I love it! Once it's embossed and the ribbon is on the cat, I'd decide about the little leafy thing. Might not add anything.


----------



## Mary Cardiff (Mar 18, 2012)

Great for Cat lovers,


----------



## Sue Fish (Mar 12, 2011)

owlet said:


> Very classy, great colours. Personally, I'd move the cat nearer the middle and give it a red collar. Then lose the leafy arrangement - I find it a bit too fussy and unnecessary.


thanks i always do appreciate suggestions and comments..will try that


----------



## ruqia (May 4, 2013)

Lovely creation.


----------



## rujam (Aug 19, 2011)

It's lovely Sue, I love the addition of the cat.


----------



## Sue Fish (Mar 12, 2011)

thanks actually the 2 i sold from just showing the idea was because of the cat...one i am to make a tuxedo cat and one a grey cat...


----------



## mama879 (Jan 27, 2011)

I agree the cat with a red bow and loose the greens on the fence maybe the bell on the cat if it fits. Very pretty card.


----------



## Sue Fish (Mar 12, 2011)

mama879 said:


> I agree the cat with a red bow and loose the greens on the fence maybe the bell on the cat if it fits. Very pretty card.


thanks ok will skip the greens... and yes i have tiny tiny bell for the cat


----------



## crafterwantabe (Feb 26, 2013)

I love this. Great job...


----------



## LindaLu (Mar 9, 2011)

Love it just as it is ????


----------



## 44gram (Dec 10, 2011)

I like it the way it is and can see the suggestions as variations!!! Your work is always lovely.


----------



## Sue Fish (Mar 12, 2011)

44gram said:


> I like it the way it is and can see the suggestions as variations!!! Your work is always lovely.
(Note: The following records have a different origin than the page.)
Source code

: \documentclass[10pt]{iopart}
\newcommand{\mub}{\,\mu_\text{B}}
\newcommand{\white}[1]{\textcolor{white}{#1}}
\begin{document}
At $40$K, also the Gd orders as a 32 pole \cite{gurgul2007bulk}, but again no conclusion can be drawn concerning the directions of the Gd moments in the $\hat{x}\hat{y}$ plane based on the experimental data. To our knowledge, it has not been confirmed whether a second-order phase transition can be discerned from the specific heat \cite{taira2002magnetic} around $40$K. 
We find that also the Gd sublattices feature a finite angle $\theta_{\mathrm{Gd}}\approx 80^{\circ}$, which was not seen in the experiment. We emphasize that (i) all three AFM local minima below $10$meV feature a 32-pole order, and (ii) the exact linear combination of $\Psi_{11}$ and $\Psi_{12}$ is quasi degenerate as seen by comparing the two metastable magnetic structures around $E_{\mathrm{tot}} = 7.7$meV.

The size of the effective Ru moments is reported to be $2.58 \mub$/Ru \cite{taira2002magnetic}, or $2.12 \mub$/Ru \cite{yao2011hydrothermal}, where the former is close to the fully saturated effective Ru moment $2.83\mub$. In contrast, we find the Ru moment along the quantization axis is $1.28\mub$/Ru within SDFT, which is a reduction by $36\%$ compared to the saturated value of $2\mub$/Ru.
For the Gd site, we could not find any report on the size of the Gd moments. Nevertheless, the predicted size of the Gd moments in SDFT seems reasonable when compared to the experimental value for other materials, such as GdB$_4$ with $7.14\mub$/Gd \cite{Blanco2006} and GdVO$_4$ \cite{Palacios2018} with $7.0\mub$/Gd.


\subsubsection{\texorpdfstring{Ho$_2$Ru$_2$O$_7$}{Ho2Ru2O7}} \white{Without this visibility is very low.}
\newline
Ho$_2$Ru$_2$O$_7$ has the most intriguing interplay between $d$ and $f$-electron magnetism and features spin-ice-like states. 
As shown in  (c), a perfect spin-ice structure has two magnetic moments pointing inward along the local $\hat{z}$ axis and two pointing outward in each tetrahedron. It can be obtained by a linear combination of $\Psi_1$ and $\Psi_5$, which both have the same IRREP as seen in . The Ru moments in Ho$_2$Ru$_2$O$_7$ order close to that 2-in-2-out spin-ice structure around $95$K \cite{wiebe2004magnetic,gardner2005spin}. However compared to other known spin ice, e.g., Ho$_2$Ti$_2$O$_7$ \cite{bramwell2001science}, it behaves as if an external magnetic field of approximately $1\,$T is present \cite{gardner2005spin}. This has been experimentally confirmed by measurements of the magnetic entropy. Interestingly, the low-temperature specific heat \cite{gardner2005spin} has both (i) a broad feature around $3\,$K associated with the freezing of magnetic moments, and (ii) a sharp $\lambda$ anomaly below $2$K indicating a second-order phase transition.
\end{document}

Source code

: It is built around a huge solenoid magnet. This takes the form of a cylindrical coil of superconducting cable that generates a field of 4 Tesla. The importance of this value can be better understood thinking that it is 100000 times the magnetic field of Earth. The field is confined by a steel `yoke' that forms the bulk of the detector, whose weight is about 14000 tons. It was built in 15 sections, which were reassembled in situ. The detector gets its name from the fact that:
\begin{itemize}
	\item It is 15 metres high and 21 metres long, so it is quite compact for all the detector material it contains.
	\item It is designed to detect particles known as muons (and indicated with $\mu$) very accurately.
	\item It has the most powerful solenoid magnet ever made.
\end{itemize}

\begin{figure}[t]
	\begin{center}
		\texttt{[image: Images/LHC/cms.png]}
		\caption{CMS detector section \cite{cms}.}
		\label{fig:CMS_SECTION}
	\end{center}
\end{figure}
Thank you ..i just made one change for the customer..brown fence so the tuxedo cat showed better..so often they all need a little tweeking..I like the whole general style of the card and will hopefully sell more


----------



## Aunty M (Jul 7, 2014)

I think it looks great.


----------



## glenniemae (Mar 13, 2011)

Sue Fish said:


> thanks ok will skip the greens... and yes i have tiny tiny bell for the cat


I agree :sm02:


----------



## Crochet Nut 2016 (Feb 28, 2016)

I love it!!!


----------



## bundyanne07 (Aug 24, 2014)

I really like your idea.


----------



## rujam (Aug 19, 2011)

You're a bad influence on me Sue, I loved the picket fence so much that I ordered the die after promising myself I wouldn't but any more craft. Gee I'm weak.


----------



## Sue Fish (Mar 12, 2011)

rujam said:


> You're a bad influence on me Sue, I loved the picket fence so much that I ordered the die after promising myself I wouldn't but any more craft. Gee I'm weak.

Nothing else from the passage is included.